Curb Appeal: Choosing the Right Residential Garage Door

Curb Appeal: Choosing the Right Residential Garage Door

In residential architecture, the garage is a space that is mainly used for storage and car parking. Although the garage door is usually not a very thought-out part of the design of a residential project, it often occupies a large part of the front elevation of a house, and can play an important role in its general curb appeal.

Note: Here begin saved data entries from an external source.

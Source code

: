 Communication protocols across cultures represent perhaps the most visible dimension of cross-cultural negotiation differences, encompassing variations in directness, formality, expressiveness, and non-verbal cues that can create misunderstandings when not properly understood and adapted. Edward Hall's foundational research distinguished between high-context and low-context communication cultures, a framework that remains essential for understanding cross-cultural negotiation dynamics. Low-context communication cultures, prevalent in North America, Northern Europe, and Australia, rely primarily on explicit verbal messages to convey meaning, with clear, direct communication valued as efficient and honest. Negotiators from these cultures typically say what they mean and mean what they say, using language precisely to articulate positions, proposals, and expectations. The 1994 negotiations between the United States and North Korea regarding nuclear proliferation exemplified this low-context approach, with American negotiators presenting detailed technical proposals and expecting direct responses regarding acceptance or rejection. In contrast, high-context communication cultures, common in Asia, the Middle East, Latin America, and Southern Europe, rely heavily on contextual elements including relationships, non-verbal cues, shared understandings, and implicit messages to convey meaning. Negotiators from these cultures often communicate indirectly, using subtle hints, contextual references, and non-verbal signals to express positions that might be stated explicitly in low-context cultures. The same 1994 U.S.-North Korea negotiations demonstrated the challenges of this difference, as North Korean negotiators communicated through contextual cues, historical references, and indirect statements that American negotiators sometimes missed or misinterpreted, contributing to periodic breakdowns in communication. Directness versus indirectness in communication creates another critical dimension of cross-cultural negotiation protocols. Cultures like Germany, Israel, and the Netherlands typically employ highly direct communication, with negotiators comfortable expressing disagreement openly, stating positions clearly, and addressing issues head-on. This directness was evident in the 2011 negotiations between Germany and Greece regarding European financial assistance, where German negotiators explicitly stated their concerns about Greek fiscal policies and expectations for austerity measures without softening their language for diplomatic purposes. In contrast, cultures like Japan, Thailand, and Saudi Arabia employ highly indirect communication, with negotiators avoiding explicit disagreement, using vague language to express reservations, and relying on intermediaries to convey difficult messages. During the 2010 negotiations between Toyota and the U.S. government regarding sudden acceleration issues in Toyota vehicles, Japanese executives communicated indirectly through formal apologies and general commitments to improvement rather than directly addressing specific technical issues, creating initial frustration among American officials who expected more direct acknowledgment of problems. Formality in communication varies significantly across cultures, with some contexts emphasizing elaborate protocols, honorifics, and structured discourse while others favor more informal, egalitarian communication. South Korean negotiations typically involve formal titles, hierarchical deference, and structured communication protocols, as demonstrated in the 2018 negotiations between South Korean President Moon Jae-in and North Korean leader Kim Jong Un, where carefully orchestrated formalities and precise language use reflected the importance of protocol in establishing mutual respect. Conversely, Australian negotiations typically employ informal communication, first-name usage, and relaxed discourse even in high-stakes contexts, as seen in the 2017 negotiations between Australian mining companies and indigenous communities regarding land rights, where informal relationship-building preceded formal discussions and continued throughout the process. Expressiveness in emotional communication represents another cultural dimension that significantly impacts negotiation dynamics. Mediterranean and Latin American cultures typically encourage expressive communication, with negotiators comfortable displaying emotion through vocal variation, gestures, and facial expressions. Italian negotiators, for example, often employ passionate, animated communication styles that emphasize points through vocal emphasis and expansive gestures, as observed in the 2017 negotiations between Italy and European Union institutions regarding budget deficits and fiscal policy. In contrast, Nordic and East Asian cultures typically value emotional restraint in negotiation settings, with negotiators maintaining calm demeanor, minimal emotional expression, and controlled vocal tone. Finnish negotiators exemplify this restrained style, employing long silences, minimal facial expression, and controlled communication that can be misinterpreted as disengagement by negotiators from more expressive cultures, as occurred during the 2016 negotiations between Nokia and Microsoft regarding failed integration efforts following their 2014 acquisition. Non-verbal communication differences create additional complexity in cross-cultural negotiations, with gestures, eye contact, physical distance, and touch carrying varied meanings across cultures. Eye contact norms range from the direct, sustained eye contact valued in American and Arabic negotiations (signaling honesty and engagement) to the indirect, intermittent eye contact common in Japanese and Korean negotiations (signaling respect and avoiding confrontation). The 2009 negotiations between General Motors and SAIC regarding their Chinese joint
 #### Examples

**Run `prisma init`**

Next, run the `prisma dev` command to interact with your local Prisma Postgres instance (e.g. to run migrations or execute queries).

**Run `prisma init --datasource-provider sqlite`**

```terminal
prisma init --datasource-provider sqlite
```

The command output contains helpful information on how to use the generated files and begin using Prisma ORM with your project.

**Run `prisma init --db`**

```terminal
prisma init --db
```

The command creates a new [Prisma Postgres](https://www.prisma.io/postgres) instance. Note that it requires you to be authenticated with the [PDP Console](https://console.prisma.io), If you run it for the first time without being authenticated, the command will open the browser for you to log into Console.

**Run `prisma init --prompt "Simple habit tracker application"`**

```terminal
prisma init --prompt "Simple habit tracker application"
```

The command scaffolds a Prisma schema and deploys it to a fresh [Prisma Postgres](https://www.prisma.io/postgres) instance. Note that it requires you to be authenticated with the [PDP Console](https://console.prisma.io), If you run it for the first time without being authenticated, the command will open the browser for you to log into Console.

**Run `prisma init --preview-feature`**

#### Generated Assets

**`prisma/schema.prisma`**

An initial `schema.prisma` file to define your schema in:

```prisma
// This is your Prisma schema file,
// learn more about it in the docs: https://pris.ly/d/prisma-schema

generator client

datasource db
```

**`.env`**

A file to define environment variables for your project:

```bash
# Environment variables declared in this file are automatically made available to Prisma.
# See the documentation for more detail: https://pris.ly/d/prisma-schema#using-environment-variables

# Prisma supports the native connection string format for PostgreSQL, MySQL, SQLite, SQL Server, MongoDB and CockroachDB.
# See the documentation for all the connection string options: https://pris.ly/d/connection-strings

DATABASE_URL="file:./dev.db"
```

The garage door is typically a large door that is opened manually or by an electric motor, and its size and design are determined by the vehicles that will need to pass through it. Raynor, a North American company that specializes in garage doors, describes several of the most important factors that go into choosing the right garage door.

Types of Garage Doors

When it comes to identifying the different types of garage doors available, most people can remember one or two basic prototypes. However, there is a wide variety of models and options available that are unknown to most designers and clients. Becoming familiar with all the potential options can be helpful in the process of selecting a functional and aesthetic door.

Raynor specifies four basic types of garage doors for residential properties: Non-insulated steel Doors (Pan Doors), Polystyrene Insulated Doors, Polyurethane Insulated Doors, and Aluminum Rail and Stile Glass Doors. Although each of these modules can be similar in appearance, it is the different options and materials of each one that sets them apart.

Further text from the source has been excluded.